Pollinator Options in Addition to Honey Bees

Adapted from the articles “Blue Orchard Bees — Potential for Almond Pollination?” by Carolyn Pickel, Area IPM Advisor, Glenn Nader, Farm Advisor Sutter-Yuba and Joe Connell, Farm Advisor Butte County and “Almond orchards with wild insects have higher fruit set” by Claire Brittain, Claire Kremen, Neal Williams, Robbin Thorp, Stephen Hendrix, Alexandra-Maria Klein at Leuphana University, Germany, UC Berkeley, UC Davis and University of Iowa in the Sacramento Valley Almond New, November 2009 and February 2013, respectively.

Blue Orchard Bees

In the late 1970’s and early 1980’s research was conducted on the blue orchard bee at both UC Davis and USDA Logan Bee Biology. Blue orchard bees were determined to be good pollinators for almonds, but there were no commercial suppliers and additional research on handling and timing introduction was needed. Blue orchard bees will never replace honey bees as a primary pollinator, but can enhance almond pollination options and improve nut set and yield when spring pollination temperatures are cooler.

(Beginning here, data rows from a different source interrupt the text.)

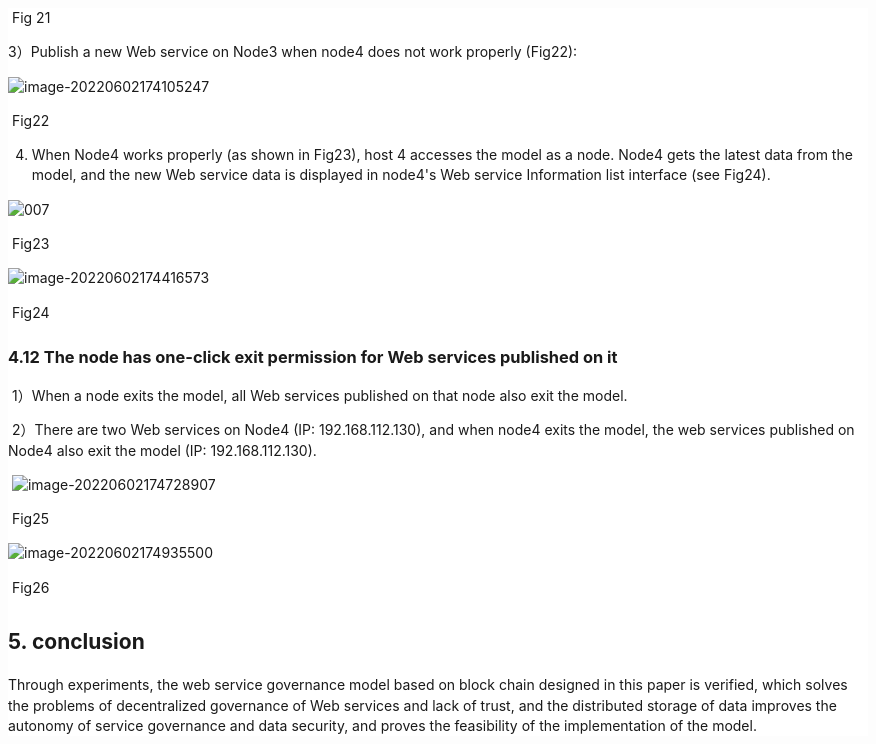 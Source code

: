 ​                                                                             Fig 21

  3）Publish a new Web service on Node3 when node4 does not work properly (Fig22):

![image-20220602174105247](C:\Users\WJT\AppData\Roaming\Typora\typora-user-images\image-20220602174105247.png)

​                                                                                        Fig22

4) When Node4 works properly (as shown in Fig23), host 4 accesses the model as a node. Node4 gets the latest data from the model, and the new Web service data is displayed in node4's Web service Information list interface (see Fig24).

![007](D:\wenjian\论文\论文截图\001\007.png)

​                                                                        Fig23



 ![image-20220602174416573](C:\Users\WJT\AppData\Roaming\Typora\typora-user-images\image-20220602174416573.png)  

​                                                                                         Fig24        

###  4.12 The node has one-click exit permission for Web services published on it

 

​           1）When a node exits the model, all Web services published on that node also exit the model.

​           2）There are two Web services on Node4 (IP: 192.168.112.130), and when node4 exits the model, the web services published on Node4 also exit the model (IP: 192.168.112.130).

​                        ![image-20220602174728907](C:\Users\WJT\AppData\Roaming\Typora\typora-user-images\image-20220602174728907.png)

​                               Fig25

![image-20220602174935500](C:\Users\WJT\AppData\Roaming\Typora\typora-user-images\image-20220602174935500.png)

​                                                                                                                Fig26

## 5. conclusion

Through experiments, the web service governance model based on block chain designed in this paper is verified, which solves the problems of decentralized governance of Web services and lack of trust, and the distributed storage of data improves the autonomy of service governance and data security, and proves the feasibility of the implementation of the model.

The primary benefit of the blue orchard bee is that they are active at temperatures 2o to 5oF cooler than honey bees. Compared to honey bees, this bee visits fewer flowers per tree, spends less than half the time at each flower or in flight between flowers, and visits more trees across planted rows possibly improving cross-pollination. They can be managed to emerge in synchrony with almond bloom and come back the following year.

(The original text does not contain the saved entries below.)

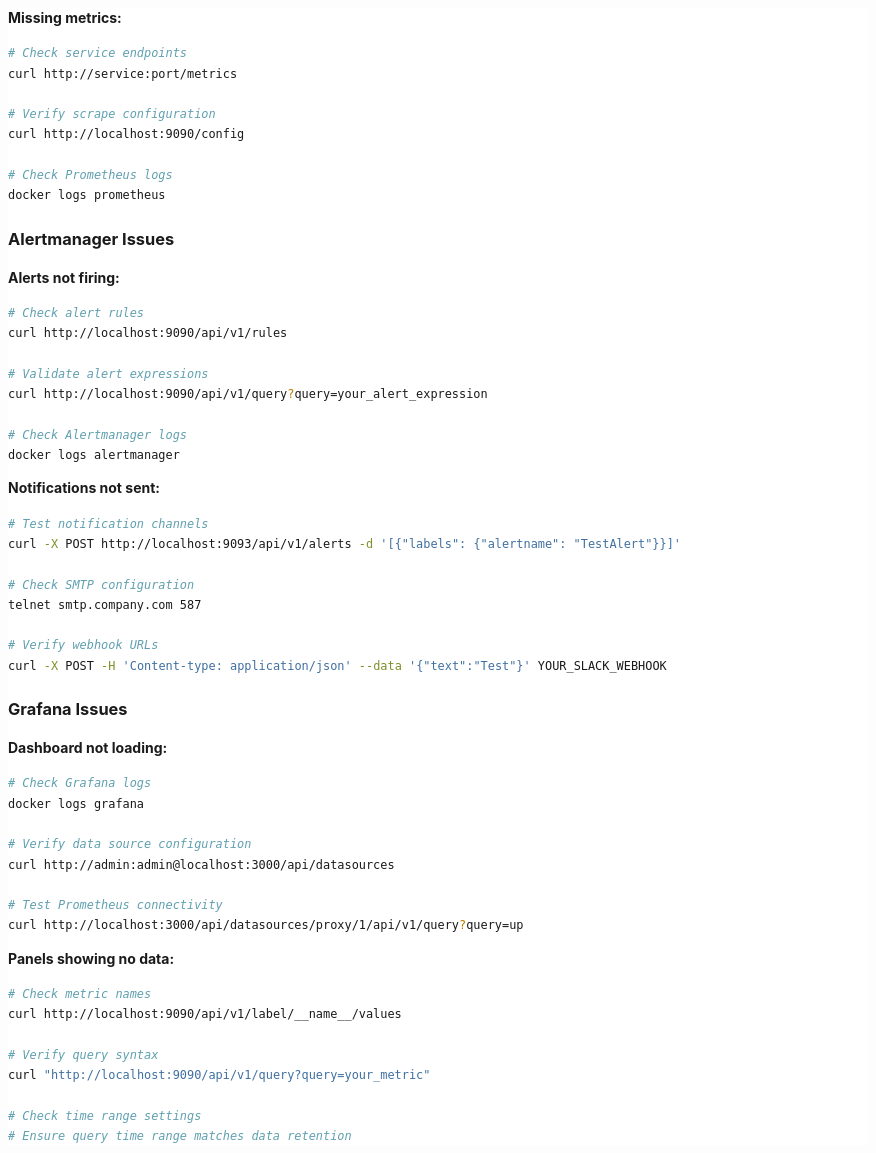 **Missing metrics:**
```bash
# Check service endpoints
curl http://service:port/metrics

# Verify scrape configuration
curl http://localhost:9090/config

# Check Prometheus logs
docker logs prometheus
```

### Alertmanager Issues

**Alerts not firing:**
```bash
# Check alert rules
curl http://localhost:9090/api/v1/rules

# Validate alert expressions
curl http://localhost:9090/api/v1/query?query=your_alert_expression

# Check Alertmanager logs
docker logs alertmanager
```

**Notifications not sent:**
```bash
# Test notification channels
curl -X POST http://localhost:9093/api/v1/alerts -d '[{"labels": {"alertname": "TestAlert"}}]'

# Check SMTP configuration
telnet smtp.company.com 587

# Verify webhook URLs
curl -X POST -H 'Content-type: application/json' --data '{"text":"Test"}' YOUR_SLACK_WEBHOOK
```

### Grafana Issues

**Dashboard not loading:**
```bash
# Check Grafana logs
docker logs grafana

# Verify data source configuration
curl http://admin:admin@localhost:3000/api/datasources

# Test Prometheus connectivity
curl http://localhost:3000/api/datasources/proxy/1/api/v1/query?query=up
```

**Panels showing no data:**
```bash
# Check metric names
curl http://localhost:9090/api/v1/label/__name__/values

# Verify query syntax
curl "http://localhost:9090/api/v1/query?query=your_metric"

# Check time range settings
# Ensure query time range matches data retention
```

For more information on blue orchard bees, download “How to Manage the Blue Orchard Bee as an Orchard Pollinator”.

Wild Insects

Observations of flower visitors in 23 almond orchards in Colusa and Yolo Counties has found that orchards with high levels of wild insects visiting flowers showed increased fruit set. Flower visits by wild insects were positively related to the amount of natural habitat surrounding the orchard.

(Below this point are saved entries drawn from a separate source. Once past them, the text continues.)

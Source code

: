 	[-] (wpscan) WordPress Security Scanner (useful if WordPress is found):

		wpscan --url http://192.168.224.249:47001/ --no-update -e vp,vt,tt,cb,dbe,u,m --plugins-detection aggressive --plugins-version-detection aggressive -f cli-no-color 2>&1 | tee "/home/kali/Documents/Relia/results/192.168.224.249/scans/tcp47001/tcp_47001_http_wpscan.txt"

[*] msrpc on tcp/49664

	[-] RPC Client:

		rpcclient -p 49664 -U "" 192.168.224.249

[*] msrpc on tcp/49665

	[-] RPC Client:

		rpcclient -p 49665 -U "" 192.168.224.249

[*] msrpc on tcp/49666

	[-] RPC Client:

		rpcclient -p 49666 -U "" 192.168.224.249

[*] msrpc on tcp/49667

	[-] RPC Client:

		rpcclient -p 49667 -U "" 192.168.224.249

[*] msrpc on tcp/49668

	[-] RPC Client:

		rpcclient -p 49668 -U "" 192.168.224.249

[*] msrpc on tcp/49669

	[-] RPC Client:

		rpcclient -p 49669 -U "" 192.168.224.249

Almond orchards with high amounts of surrounding natural habitat received many more flower visits from wild insects, predominantly wild bees, than orchards with low surrounding natural habitat (Fig. 1a). The orchards with a semi-natural strip had more wild insect visits than the orchards with low surrounding natural habitat. The same pattern was found with fruit set. Those orchards that had high amounts of surrounding natural habitat and more wild insect visits had greater fruit set (Fig. 1b).

Figure 1. Relationship between natural habitat surrounding the orchard and (a) flower visits by wild insects and (b) fruit set. Columns show average, black bars show variation.

This highlights the benefits of conserving natural habitat within half a mile of almond orchards. Where little natural habitat remains, gains can be made by having a semi-natural strip of vegetation adjacent to the orchard, such as riparian habitat along one edge of the orchard. The degree of benefit these strips bring is likely to depend on how attractive the plants in the strip are to wild bees.